So far, the U.S. economic-policy response to the coronavirus crisis has been impressive. Nobody could accuse Congress and the Federal Reserve of being timid about supporting output and employment.
Even so, their work is just getting started. The recovery is underway, but it follows an extraordinarily deep decline. If all goes well from here — a big if — it will take months and maybe years to get back on track. Meanwhile, several of the emergency budget measures included in the recent CARES Act and other pandemic legislation will soon expire. The economy needs a new round of fiscal support.

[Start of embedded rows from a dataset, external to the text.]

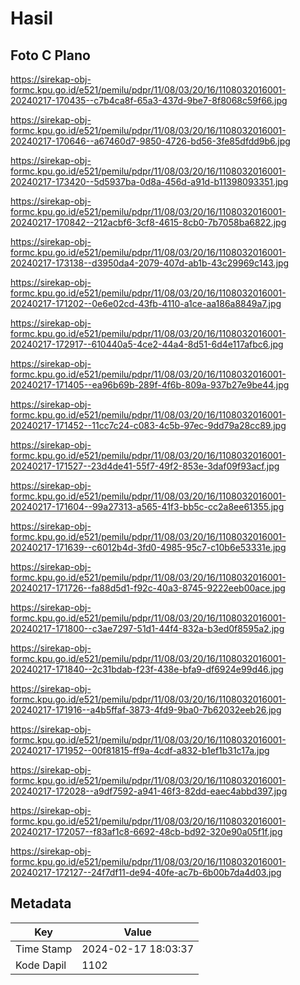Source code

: # Hasil

## Foto C Plano

https://sirekap-obj-formc.kpu.go.id/e521/pemilu/pdpr/11/08/03/20/16/1108032016001-20240217-170435--c7b4ca8f-65a3-437d-9be7-8f8068c59f66.jpg

https://sirekap-obj-formc.kpu.go.id/e521/pemilu/pdpr/11/08/03/20/16/1108032016001-20240217-170646--a67460d7-9850-4726-bd56-3fe85dfdd9b6.jpg

https://sirekap-obj-formc.kpu.go.id/e521/pemilu/pdpr/11/08/03/20/16/1108032016001-20240217-173420--5d5937ba-0d8a-456d-a91d-b11398093351.jpg

https://sirekap-obj-formc.kpu.go.id/e521/pemilu/pdpr/11/08/03/20/16/1108032016001-20240217-170842--212acbf6-3cf8-4615-8cb0-7b7058ba6822.jpg

https://sirekap-obj-formc.kpu.go.id/e521/pemilu/pdpr/11/08/03/20/16/1108032016001-20240217-173138--d3950da4-2079-407d-ab1b-43c29969c143.jpg

https://sirekap-obj-formc.kpu.go.id/e521/pemilu/pdpr/11/08/03/20/16/1108032016001-20240217-171202--0e6e02cd-43fb-4110-a1ce-aa186a8849a7.jpg

https://sirekap-obj-formc.kpu.go.id/e521/pemilu/pdpr/11/08/03/20/16/1108032016001-20240217-172917--610440a5-4ce2-44a4-8d51-6d4e117afbc6.jpg

https://sirekap-obj-formc.kpu.go.id/e521/pemilu/pdpr/11/08/03/20/16/1108032016001-20240217-171405--ea96b69b-289f-4f6b-809a-937b27e9be44.jpg

https://sirekap-obj-formc.kpu.go.id/e521/pemilu/pdpr/11/08/03/20/16/1108032016001-20240217-171452--11cc7c24-c083-4c5b-97ec-9dd79a28cc89.jpg

https://sirekap-obj-formc.kpu.go.id/e521/pemilu/pdpr/11/08/03/20/16/1108032016001-20240217-171527--23d4de41-55f7-49f2-853e-3daf09f93acf.jpg

https://sirekap-obj-formc.kpu.go.id/e521/pemilu/pdpr/11/08/03/20/16/1108032016001-20240217-171604--99a27313-a565-41f3-bb5c-cc2a8ee61355.jpg

https://sirekap-obj-formc.kpu.go.id/e521/pemilu/pdpr/11/08/03/20/16/1108032016001-20240217-171639--c6012b4d-3fd0-4985-95c7-c10b6e53331e.jpg

https://sirekap-obj-formc.kpu.go.id/e521/pemilu/pdpr/11/08/03/20/16/1108032016001-20240217-171726--fa88d5d1-f92c-40a3-8745-9222eeb00ace.jpg

https://sirekap-obj-formc.kpu.go.id/e521/pemilu/pdpr/11/08/03/20/16/1108032016001-20240217-171800--c3ae7297-51d1-44f4-832a-b3ed0f8595a2.jpg

https://sirekap-obj-formc.kpu.go.id/e521/pemilu/pdpr/11/08/03/20/16/1108032016001-20240217-171840--2c31bdab-f23f-438e-bfa9-df6924e99d46.jpg

https://sirekap-obj-formc.kpu.go.id/e521/pemilu/pdpr/11/08/03/20/16/1108032016001-20240217-171916--a4b5ffaf-3873-4fd9-9ba0-7b62032eeb26.jpg

https://sirekap-obj-formc.kpu.go.id/e521/pemilu/pdpr/11/08/03/20/16/1108032016001-20240217-171952--00f81815-ff9a-4cdf-a832-b1ef1b31c17a.jpg

https://sirekap-obj-formc.kpu.go.id/e521/pemilu/pdpr/11/08/03/20/16/1108032016001-20240217-172028--a9df7592-a941-46f3-82dd-eaec4abbd397.jpg

https://sirekap-obj-formc.kpu.go.id/e521/pemilu/pdpr/11/08/03/20/16/1108032016001-20240217-172057--f83af1c8-6692-48cb-bd92-320e90a05f1f.jpg

https://sirekap-obj-formc.kpu.go.id/e521/pemilu/pdpr/11/08/03/20/16/1108032016001-20240217-172127--24f7df11-de94-40fe-ac7b-6b00b7da4d03.jpg


## Metadata

| Key        | Value               |
| ---------- | ------------------- |
| Time Stamp | 2024-02-17 18:03:37 |
| Kode Dapil | 1102                |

In designing the next package, Congress would be wise to lean heavily on the plan advanced recently by Jason Furman, Timothy Geithner, Glenn Hubbard and Melissa Kearney — distinguished economists and former policy makers from both political parties. Their proposal not only meets the needs of the moment by extending support where required. It also redesigns several of the main instruments of fiscal stimulus so they'll work more effectively both now and in future recessions.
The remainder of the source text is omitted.